Broadcast journalist Larry King has died at the age of 87.

In announcing his death Saturday, Ora Media, the company King co-founded, did not mention the cause of death; however, CNN reported earlier his month that he was fighting COVID-19.

King spent more than 60 years on the air, on radio and television, interviewing presidents and sports stars, criminals and victims, billionaires and movie stars, dictators and spiritual leaders. In all, he conducted more than 50,000 interviews with a nonconfrontational “every man” style that put his guests at ease. The last 25 years of his prolific career, he hosted “Larry King Live” on CNN. He retired in 2010.

King interviewed Vladimir Putin in 2000. (photo by Kremlin.ru, CC BY 4.0, https://commons.wikimedia.org/w/index.php?curid=4938743)

“I don’t pretend to know it all,” he said in a 1995 interview with The Associated Press. “Not, `What about Geneva or Cuba?′ I ask, `Mr. President, what don’t you like about this job?′ Or `What’s the biggest mistake you made?′ That’s fascinating.”

At his peak in 1998, King drew an audience of 1.64 million viewers nightly.

King, born Lawrence Harvey Zeiger in 1933, was the son of Jewish immigrants from Eastern Europe, and he grew up a poor kid in Brooklyn, New York. He was married eight times to seven women.

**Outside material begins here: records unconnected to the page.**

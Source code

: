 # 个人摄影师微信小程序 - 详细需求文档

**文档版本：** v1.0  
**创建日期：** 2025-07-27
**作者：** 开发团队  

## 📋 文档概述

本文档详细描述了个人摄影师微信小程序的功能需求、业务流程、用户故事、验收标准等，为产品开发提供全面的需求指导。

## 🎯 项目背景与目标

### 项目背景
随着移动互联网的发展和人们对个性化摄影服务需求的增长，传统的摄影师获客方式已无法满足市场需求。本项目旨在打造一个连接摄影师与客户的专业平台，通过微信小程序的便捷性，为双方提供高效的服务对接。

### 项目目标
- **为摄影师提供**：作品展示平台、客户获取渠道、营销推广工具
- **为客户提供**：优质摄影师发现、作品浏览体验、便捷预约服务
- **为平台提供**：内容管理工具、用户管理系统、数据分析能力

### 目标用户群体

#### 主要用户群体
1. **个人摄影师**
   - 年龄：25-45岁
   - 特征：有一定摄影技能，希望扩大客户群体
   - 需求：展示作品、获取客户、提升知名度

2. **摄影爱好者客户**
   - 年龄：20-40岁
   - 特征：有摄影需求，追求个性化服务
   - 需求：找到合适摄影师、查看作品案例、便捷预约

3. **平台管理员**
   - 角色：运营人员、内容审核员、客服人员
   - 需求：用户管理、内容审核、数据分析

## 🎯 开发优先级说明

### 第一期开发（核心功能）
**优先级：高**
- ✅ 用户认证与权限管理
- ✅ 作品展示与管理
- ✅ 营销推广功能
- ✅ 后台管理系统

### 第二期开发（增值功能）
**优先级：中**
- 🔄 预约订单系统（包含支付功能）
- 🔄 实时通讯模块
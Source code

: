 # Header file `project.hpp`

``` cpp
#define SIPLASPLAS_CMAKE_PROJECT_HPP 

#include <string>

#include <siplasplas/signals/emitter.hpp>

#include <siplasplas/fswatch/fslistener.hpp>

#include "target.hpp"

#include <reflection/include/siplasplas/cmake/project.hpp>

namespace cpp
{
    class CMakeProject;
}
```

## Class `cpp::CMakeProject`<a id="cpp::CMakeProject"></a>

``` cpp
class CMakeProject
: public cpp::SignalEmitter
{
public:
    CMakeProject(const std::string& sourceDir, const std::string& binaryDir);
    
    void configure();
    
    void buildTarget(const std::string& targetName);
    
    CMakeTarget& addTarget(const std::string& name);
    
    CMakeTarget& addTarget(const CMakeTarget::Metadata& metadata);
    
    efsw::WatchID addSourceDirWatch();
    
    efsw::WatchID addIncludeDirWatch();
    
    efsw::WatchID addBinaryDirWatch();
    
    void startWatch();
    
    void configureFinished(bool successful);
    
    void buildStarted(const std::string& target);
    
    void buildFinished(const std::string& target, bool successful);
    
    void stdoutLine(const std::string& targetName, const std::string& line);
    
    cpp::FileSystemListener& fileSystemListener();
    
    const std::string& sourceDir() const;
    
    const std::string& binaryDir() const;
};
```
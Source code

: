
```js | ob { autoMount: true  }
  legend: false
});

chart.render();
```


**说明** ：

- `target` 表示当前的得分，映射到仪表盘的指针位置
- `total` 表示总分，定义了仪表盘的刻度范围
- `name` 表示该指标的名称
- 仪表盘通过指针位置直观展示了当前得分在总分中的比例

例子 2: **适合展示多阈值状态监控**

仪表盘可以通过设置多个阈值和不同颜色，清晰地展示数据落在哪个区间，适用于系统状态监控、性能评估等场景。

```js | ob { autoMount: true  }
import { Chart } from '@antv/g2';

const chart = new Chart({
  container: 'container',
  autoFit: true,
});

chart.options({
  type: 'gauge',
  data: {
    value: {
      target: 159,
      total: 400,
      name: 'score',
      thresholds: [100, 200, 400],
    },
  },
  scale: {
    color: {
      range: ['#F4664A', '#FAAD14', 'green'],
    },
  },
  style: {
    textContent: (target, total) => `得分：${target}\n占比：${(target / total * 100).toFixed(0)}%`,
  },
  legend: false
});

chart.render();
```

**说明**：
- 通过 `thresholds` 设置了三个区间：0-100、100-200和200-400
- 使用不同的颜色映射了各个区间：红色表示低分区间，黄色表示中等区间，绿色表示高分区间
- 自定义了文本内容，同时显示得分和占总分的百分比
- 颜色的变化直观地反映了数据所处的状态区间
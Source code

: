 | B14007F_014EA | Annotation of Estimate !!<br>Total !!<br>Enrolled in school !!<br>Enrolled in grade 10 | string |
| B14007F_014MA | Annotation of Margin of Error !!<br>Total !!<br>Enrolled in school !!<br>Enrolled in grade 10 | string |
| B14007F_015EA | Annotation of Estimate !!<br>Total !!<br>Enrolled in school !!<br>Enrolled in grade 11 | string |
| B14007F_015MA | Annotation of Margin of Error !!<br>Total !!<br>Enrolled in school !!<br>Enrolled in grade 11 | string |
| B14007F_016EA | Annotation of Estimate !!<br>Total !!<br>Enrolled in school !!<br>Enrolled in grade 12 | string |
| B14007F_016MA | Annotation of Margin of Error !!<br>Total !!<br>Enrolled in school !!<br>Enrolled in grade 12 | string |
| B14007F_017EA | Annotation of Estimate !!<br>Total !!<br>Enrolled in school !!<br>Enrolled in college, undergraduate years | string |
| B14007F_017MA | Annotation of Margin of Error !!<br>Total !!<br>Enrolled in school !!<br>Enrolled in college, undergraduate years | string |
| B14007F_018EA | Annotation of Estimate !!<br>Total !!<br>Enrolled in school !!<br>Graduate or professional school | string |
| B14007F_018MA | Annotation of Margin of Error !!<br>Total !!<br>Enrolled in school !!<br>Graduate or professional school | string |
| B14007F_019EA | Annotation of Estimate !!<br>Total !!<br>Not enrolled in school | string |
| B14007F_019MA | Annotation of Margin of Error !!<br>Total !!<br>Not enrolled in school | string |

“I’m not good at marriage, but I’m a great boyfriend,” he once quipped.

During his career, King won numerous honors and awards, among them the prestigious Peabody Award for Excellence in broadcasting for his radio (1982) and television (1992) shows. He also won 10 CableACE awards for Best Interviewer and for Best Talk Show Series.

In 1989, King was inducted into the National Radio Hall of Fame and in 1996 into the Broadcasters’ Hall of Fame.

Funeral arrangements have not been announced.